[merged] mm-page_alloc-spill-to-remote-nodes-before-waking-kswapd.patch removed from -mm tree

akpm@xxxxxxxxxxxxxxxxxxxx · Tue, 08 Apr 2014 13:54:54 -0700

Subject: [merged] mm-page_alloc-spill-to-remote-nodes-before-waking-kswapd.patch removed from -mm tree
To: hannes@xxxxxxxxxxx,mgorman@xxxxxxx,riel@xxxxxxxxxx,stable@xxxxxxxxxx,mm-commits@xxxxxxxxxxxxxxx
From: akpm@xxxxxxxxxxxxxxxxxxxx
Date: Tue, 08 Apr 2014 13:54:54 -0700


The patch titled
     Subject: mm: page_alloc: spill to remote nodes before waking kswapd
has been removed from the -mm tree.  Its filename was
     mm-page_alloc-spill-to-remote-nodes-before-waking-kswapd.patch

This patch was dropped because it was merged into mainline or a subsystem tree

------------------------------------------------------
From: Johannes Weiner <hannes@xxxxxxxxxxx>
Subject: mm: page_alloc: spill to remote nodes before waking kswapd

On NUMA systems, a node may start thrashing cache or even swap anonymous
pages while there are still free pages on remote nodes.

This is a result of 81c0a2bb515f ("mm: page_alloc: fair zone allocator
policy") and fff4068cba48 ("mm: page_alloc: revert NUMA aspect of fair
allocation policy").  Before those changes, the allocator would first try
all allowed zones, including those on remote nodes, before waking any
kswapds.  But now, the allocator fastpath doubles as the fairness pass,
which in turn can only consider the local node to prevent remote spilling
based on exhausted fairness batches alone.  Remote nodes are only
considered in the slowpath, after the kswapds are woken up.  But if remote
nodes still have free memory, kswapd should not be woken to rebalance the
local node or it may thrash cash or swap prematurely.

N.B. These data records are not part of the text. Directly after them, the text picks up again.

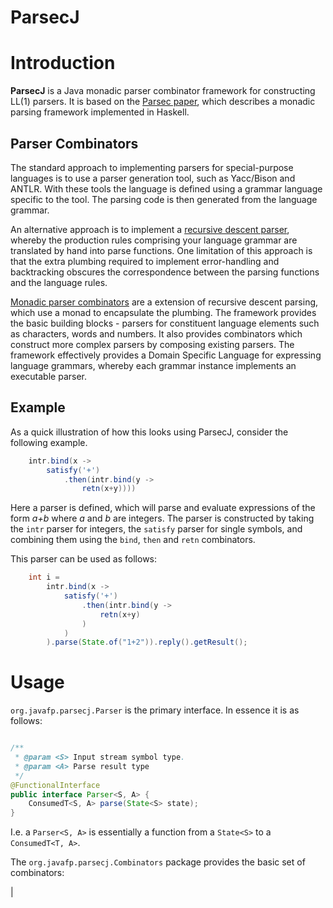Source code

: ParsecJ
============

# Introduction

**ParsecJ** is a Java monadic parser combinator framework for constructing LL(1) parsers.
It is based on the
[Parsec paper](http://research.microsoft.com/en-us/um/people/daan/download/papers/parsec-paper.pdf),
which describes a monadic parsing framework implemented in Haskell.

## Parser Combinators

The standard approach to implementing parsers for special-purpose languages
is to use a parser generation tool,
such as Yacc/Bison and ANTLR.
With these tools the language is defined using a grammar language specific to the tool.
The parsing code is then generated from the language grammar.

An alternative approach is to implement a
[recursive descent parser](http://en.wikipedia.org/wiki/Recursive_descent_parser),
whereby the production rules comprising your language grammar
are translated by hand into parse functions.
One limitation of this approach
is that the extra plumbing required to implement error-handling and backtracking
obscures the correspondence between the parsing functions and the language rules.

[Monadic parser combinators](http://www.artima.com/pins1ed/combinator-parsing.html)
are a extension of recursive descent parsing,
which use a monad to encapsulate the plumbing.
The framework provides the basic building blocks -
parsers for constituent language elements such as characters, words and numbers.
It also provides combinators which construct more complex parsers by composing existing parsers.
The framework effectively provides a Domain Specific Language for expressing language grammars,
whereby each grammar instance implements an executable parser.

## Example

As a quick illustration of how this looks using ParsecJ, consider the following example.

```java
    intr.bind(x ->
        satisfy('+')
            .then(intr.bind(y ->
                retn(x+y))))
```

Here a parser is defined, which will parse and evaluate expressions of the form *a+b* where *a* and *b* are integers.
The parser is constructed by taking the `intr` parser for integers, the `satisfy` parser for single symbols,
and combining them using the `bind`, `then` and `retn` combinators.

This parser can be used as follows:

```java
    int i =
        intr.bind(x ->
            satisfy('+')
                .then(intr.bind(y ->
                    retn(x+y)
                )
            )
        ).parse(State.of("1+2")).reply().getResult();
```

# Usage

`org.javafp.parsecj.Parser` is the primary interface. In essence it is as follows:

```java

/**
 * @param <S> Input stream symbol type.
 * @param <A> Parse result type
 */
@FunctionalInterface
public interface Parser<S, A> {
    ConsumedT<S, A> parse(State<S> state);
}
```

I.e. a `Parser<S, A>` is essentially a function from a `State<S>` to a `ConsumedT<T, A>`.

The `org.javafp.parsecj.Combinators` package provides the basic set of combinators:

|
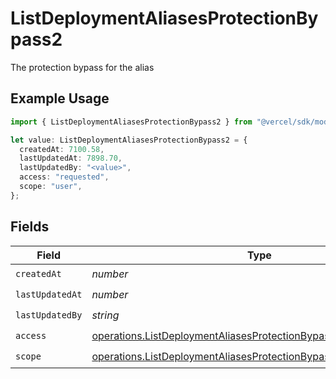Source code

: # ListDeploymentAliasesProtectionBypass2

The protection bypass for the alias

## Example Usage

```typescript
import { ListDeploymentAliasesProtectionBypass2 } from "@vercel/sdk/models/operations/listdeploymentaliases.js";

let value: ListDeploymentAliasesProtectionBypass2 = {
  createdAt: 7100.58,
  lastUpdatedAt: 7898.70,
  lastUpdatedBy: "<value>",
  access: "requested",
  scope: "user",
};
```

## Fields

| Field                                                                                                                                                | Type                                                                                                                                                 | Required                                                                                                                                             | Description                                                                                                                                          |
| ---------------------------------------------------------------------------------------------------------------------------------------------------- | ---------------------------------------------------------------------------------------------------------------------------------------------------- | ---------------------------------------------------------------------------------------------------------------------------------------------------- | ---------------------------------------------------------------------------------------------------------------------------------------------------- |
| `createdAt`                                                                                                                                          | *number*                                                                                                                                             | :heavy_check_mark:                                                                                                                                   | N/A                                                                                                                                                  |
| `lastUpdatedAt`                                                                                                                                      | *number*                                                                                                                                             | :heavy_check_mark:                                                                                                                                   | N/A                                                                                                                                                  |
| `lastUpdatedBy`                                                                                                                                      | *string*                                                                                                                                             | :heavy_check_mark:                                                                                                                                   | N/A                                                                                                                                                  |
| `access`                                                                                                                                             | [operations.ListDeploymentAliasesProtectionBypassAccess](../../models/operations/listdeploymentaliasesprotectionbypassaccess.md)                     | :heavy_check_mark:                                                                                                                                   | N/A                                                                                                                                                  |
| `scope`                                                                                                                                              | [operations.ListDeploymentAliasesProtectionBypassDeploymentsScope](../../models/operations/listdeploymentaliasesprotectionbypassdeploymentsscope.md) | :heavy_check_mark:                                                                                                                                   | N/A                                                                                                                                                  |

Fix this by adding one more unfair pass over the zonelist that is allowed
to spill to remote nodes after the local fairness pass fails but before
entering the slowpath and waking the kswapds.

This also gets rid of the GFP_THISNODE exemption from the fairness
protocol because the unfair pass is no longer tied to kswapd, which
GFP_THISNODE is not allowed to wake up.

However, because remote spills can be more frequent now - we prefer them
over local kswapd reclaim - the allocation batches on remote nodes could
underflow more heavily.  When resetting the batches, use
atomic_long_read() directly instead of zone_page_state() to calculate the
delta as the latter filters negative counter values.

Signed-off-by: Johannes Weiner <hannes@xxxxxxxxxxx>
Acked-by: Rik van Riel <riel@xxxxxxxxxx>
Acked-by: Mel Gorman <mgorman@xxxxxxx>
Cc: <stable@xxxxxxxxxx>		[3.12+]

Signed-off-by: Andrew Morton <akpm@xxxxxxxxxxxxxxxxxxxx>
---

 mm/internal.h   |    1 
 mm/page_alloc.c |   89 +++++++++++++++++++++++-----------------------
 2 files changed, 46 insertions(+), 44 deletions(-)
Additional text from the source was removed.